Gato Trafigurado com Rabo de Fora (Do Mundo do Petróleo e minas ao Bananal Seco da Catumbela) - Jaime Azulay

 


Procuramos saber, por mero interesse público, o que o Grupo Trafigura, Pte Ltd, uma multinacional fundada e registada em 1993, em Singapura e escritórios em Genebra, com cerca de 100 filiais, uma das líderes no negócio de “comodities” nas cadeias mundiais de abastecimento no ramo de petróleo e seus derivados, metais e minerais, tem a ver com uma propriedade de 50 hectares de bananal que se encontra a secar por falta de irrigação, defronte ao aeroporto internacional da Catumbela.
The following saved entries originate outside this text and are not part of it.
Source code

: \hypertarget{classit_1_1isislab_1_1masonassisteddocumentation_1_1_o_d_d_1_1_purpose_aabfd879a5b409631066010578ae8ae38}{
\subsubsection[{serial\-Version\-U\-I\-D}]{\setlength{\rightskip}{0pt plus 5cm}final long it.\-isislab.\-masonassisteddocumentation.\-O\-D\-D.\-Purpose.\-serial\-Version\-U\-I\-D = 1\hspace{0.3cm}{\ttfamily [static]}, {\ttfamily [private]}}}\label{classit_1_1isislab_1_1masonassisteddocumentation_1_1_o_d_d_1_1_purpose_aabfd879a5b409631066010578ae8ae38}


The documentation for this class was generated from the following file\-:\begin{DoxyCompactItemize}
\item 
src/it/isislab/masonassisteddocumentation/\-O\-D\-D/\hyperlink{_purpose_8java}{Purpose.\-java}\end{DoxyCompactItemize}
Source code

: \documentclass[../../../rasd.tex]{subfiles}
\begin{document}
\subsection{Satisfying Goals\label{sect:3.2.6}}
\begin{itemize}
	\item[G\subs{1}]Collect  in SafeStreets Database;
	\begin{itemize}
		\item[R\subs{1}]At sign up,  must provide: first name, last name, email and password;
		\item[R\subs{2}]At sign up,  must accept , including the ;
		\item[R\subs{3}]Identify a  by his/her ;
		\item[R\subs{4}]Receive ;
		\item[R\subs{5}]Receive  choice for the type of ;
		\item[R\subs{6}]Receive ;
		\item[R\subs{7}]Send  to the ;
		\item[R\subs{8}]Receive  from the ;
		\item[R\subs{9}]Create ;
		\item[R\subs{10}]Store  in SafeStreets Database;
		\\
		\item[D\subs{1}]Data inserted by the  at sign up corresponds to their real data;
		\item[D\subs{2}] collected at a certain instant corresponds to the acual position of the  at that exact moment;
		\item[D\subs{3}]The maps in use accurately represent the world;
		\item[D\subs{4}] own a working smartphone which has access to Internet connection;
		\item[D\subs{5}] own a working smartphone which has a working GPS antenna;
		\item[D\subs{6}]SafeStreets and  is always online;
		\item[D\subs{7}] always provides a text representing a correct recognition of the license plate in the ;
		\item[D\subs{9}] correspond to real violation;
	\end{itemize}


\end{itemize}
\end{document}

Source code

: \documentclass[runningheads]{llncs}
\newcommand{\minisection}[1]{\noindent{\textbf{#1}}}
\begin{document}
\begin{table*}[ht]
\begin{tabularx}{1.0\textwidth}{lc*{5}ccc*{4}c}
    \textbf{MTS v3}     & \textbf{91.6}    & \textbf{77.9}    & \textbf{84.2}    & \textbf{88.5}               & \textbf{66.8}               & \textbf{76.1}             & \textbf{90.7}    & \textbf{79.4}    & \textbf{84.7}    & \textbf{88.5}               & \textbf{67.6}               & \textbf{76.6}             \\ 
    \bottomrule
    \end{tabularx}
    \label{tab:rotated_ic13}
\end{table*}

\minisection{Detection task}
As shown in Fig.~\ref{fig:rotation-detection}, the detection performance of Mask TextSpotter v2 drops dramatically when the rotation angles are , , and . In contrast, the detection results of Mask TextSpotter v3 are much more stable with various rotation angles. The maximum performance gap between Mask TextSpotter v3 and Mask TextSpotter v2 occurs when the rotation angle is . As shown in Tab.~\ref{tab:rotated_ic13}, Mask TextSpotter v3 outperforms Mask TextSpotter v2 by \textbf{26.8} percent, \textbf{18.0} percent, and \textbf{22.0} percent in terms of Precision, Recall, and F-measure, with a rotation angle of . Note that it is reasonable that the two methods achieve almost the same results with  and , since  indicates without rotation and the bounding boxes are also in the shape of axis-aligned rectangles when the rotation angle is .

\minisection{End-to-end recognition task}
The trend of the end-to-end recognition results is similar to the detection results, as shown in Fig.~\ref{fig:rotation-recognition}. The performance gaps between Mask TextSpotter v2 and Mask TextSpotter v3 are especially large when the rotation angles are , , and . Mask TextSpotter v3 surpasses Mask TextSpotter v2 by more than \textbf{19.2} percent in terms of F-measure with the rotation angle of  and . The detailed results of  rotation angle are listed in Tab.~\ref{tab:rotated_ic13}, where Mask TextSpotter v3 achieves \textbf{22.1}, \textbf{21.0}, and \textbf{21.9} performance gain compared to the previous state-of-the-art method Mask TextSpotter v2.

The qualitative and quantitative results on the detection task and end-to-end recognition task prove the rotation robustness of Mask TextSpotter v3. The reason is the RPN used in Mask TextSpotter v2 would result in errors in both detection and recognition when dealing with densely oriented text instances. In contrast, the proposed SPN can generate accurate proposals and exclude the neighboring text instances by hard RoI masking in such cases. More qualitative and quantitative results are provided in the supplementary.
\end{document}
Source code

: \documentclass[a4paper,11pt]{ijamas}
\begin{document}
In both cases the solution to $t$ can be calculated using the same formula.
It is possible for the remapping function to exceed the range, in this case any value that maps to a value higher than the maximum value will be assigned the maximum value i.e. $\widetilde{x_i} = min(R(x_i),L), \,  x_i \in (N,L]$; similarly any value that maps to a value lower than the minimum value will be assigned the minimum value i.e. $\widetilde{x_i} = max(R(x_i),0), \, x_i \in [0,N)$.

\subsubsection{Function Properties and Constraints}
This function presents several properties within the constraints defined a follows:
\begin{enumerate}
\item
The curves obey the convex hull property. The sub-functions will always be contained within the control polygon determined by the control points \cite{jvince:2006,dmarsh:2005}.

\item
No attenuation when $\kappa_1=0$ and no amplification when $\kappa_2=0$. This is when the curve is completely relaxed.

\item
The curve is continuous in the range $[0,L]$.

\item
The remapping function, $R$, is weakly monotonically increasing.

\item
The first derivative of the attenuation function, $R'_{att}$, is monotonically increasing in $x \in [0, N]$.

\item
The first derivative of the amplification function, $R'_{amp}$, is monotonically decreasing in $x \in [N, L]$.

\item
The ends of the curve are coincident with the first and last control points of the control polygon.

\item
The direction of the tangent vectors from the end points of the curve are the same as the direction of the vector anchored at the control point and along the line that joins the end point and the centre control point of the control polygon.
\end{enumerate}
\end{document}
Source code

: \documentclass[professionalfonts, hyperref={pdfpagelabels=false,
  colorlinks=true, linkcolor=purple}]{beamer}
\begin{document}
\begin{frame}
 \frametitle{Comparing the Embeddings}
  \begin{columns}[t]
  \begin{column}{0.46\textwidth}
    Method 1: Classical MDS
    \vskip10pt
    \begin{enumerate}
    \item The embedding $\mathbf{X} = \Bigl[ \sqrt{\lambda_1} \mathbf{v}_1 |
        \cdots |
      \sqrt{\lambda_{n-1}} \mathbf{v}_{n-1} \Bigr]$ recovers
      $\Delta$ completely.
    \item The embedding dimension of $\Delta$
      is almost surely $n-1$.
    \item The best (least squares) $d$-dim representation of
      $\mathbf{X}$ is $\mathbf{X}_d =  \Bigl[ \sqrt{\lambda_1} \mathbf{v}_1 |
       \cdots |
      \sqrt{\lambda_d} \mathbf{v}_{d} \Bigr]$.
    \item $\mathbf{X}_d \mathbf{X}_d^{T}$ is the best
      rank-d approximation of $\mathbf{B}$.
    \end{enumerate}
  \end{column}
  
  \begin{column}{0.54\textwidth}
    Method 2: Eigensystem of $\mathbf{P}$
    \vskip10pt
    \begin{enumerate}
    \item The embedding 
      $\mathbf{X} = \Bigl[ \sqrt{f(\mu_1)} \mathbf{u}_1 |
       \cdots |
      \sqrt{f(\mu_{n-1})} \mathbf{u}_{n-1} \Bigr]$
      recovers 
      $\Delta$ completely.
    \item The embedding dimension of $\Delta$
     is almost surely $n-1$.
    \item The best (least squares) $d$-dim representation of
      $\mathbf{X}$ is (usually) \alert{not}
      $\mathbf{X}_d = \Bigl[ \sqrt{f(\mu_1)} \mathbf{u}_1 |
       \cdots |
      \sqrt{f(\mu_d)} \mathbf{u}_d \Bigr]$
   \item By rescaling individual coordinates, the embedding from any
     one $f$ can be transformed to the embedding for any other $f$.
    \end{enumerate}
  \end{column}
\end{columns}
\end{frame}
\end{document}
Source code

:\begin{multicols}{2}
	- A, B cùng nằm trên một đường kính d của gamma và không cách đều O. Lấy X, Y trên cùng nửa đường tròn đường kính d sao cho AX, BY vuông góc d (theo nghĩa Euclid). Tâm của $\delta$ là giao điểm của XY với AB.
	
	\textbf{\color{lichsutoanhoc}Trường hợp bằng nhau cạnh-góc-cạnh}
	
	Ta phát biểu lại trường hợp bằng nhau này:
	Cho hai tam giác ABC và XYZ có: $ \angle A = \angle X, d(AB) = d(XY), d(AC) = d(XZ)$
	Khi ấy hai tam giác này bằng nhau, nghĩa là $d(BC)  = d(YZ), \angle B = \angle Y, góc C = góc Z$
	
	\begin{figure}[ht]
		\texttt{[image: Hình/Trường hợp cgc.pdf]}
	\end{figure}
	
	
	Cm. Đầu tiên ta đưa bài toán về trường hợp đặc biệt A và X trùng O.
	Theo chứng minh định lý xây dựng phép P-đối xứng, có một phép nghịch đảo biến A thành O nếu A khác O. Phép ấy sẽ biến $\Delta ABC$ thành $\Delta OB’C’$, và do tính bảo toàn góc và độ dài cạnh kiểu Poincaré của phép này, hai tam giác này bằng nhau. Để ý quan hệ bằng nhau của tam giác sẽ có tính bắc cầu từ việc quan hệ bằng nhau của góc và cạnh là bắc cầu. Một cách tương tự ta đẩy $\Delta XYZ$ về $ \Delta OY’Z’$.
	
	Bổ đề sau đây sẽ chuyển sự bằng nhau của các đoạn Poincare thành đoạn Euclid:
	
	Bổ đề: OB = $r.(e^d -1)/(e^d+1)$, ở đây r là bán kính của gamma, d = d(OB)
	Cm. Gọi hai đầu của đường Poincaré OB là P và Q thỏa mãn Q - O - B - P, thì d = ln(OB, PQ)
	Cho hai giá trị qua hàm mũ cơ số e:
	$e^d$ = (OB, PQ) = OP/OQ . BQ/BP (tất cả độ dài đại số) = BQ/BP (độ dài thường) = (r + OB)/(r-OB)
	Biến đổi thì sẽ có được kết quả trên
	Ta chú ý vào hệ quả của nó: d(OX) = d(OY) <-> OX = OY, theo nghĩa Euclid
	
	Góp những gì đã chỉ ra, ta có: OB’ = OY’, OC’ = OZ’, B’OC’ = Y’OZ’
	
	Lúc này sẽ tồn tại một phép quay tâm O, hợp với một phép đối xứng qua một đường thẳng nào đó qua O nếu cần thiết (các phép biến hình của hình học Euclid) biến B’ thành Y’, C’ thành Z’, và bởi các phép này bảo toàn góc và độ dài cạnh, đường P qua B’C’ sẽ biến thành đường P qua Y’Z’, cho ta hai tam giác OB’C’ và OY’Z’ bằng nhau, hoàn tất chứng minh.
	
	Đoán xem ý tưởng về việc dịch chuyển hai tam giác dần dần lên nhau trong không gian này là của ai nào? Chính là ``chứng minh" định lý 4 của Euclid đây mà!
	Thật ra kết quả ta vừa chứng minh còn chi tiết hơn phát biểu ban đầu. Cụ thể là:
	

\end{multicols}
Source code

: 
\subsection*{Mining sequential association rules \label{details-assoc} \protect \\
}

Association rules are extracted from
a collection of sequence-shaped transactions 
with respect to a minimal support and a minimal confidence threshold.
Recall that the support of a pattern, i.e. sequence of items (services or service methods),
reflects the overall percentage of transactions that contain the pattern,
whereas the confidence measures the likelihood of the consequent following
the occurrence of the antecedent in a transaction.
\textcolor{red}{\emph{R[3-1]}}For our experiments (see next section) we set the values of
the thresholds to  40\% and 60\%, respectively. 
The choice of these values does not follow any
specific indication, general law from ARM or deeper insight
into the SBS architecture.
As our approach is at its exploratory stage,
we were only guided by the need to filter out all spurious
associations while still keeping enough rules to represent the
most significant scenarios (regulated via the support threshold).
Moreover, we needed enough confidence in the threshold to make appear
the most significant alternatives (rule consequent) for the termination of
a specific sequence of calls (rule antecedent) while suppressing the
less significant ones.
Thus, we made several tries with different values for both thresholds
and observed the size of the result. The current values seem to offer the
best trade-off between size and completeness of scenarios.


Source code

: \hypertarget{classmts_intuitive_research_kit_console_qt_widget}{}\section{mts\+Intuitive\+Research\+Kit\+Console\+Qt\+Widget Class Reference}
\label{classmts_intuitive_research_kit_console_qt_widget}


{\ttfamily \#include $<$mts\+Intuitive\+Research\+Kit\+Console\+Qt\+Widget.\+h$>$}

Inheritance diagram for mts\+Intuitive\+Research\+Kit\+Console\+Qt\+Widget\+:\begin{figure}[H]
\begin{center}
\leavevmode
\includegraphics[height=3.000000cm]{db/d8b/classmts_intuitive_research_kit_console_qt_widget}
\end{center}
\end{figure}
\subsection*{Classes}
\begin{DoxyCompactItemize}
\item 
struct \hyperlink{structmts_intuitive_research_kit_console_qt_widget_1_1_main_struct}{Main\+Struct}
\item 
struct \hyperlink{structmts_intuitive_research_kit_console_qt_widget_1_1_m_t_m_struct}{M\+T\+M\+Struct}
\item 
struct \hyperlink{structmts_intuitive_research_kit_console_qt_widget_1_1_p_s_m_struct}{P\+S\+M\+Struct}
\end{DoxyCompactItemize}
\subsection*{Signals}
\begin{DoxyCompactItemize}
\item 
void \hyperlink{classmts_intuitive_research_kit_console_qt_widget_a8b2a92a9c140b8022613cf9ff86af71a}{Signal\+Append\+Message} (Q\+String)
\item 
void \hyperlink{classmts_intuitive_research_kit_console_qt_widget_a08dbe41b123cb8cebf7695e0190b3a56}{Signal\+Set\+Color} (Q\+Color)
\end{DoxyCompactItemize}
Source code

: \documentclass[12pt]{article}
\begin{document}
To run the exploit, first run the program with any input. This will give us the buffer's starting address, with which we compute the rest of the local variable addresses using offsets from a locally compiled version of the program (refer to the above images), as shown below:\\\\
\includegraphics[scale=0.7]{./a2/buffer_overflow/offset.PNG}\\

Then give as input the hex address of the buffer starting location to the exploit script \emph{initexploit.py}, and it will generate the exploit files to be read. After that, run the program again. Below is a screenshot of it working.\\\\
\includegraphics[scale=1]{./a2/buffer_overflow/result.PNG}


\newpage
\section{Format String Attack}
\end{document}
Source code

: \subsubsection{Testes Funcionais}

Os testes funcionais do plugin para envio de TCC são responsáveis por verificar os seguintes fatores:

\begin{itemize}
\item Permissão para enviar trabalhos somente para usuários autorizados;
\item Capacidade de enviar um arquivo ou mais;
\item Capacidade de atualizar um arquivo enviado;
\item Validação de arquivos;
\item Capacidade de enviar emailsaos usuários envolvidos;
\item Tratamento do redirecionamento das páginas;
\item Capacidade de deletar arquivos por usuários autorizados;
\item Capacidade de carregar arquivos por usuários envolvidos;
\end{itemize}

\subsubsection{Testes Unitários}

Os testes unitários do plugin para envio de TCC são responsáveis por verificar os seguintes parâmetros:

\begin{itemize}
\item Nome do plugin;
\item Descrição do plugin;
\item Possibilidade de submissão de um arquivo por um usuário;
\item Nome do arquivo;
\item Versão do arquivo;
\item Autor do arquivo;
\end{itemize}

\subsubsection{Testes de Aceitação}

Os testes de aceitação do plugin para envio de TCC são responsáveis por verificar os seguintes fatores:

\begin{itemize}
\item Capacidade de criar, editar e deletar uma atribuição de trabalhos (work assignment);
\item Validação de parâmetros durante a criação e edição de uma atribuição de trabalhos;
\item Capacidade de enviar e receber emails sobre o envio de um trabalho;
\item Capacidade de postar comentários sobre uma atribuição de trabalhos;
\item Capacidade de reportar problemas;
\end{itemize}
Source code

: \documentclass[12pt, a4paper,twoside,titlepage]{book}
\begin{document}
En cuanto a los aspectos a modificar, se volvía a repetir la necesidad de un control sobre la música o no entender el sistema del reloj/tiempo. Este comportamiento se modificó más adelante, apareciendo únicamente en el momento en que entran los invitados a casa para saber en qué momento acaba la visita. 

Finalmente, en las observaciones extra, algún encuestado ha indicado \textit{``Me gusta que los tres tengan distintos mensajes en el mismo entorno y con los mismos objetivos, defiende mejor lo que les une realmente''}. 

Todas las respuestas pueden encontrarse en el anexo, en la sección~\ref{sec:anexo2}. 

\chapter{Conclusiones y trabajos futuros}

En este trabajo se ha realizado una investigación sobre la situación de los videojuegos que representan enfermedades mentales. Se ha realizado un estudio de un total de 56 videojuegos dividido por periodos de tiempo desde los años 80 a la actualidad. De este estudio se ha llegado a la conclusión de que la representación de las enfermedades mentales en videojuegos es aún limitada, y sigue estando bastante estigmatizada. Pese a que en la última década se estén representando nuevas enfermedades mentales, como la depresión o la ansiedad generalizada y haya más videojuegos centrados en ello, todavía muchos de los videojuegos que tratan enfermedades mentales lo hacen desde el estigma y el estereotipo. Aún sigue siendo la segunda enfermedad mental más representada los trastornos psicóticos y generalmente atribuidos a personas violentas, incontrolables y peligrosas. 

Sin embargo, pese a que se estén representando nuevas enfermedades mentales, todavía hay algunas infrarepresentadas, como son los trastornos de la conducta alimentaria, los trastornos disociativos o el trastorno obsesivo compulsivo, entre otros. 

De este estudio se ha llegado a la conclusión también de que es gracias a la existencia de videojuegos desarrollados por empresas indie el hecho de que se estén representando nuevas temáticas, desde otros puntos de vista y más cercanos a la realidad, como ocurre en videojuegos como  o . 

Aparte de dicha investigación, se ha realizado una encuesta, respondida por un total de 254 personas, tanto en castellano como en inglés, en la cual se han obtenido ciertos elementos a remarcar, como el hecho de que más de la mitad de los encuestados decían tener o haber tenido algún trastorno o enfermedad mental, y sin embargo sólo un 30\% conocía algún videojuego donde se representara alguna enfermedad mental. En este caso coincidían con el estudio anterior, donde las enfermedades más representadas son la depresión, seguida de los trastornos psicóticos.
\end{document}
Com a fonte da Trafigura fechada, conclui que era melhor tentar descobrir primeiro as origens do conflito Israel-Palestina. Cheguei, inevitavelmente, ao mesmo dilema de ter de voltar ao ponto em que tinha começado.


Embora continuem a receber os seus ordenados, uma centena e meia de trabalhadores angolanos, olha o futuro com incerteza. A maior parte do bananal está a secar e já não tem recuperação, terá de ser mudado, mas apenas quando a agua estiver garantida.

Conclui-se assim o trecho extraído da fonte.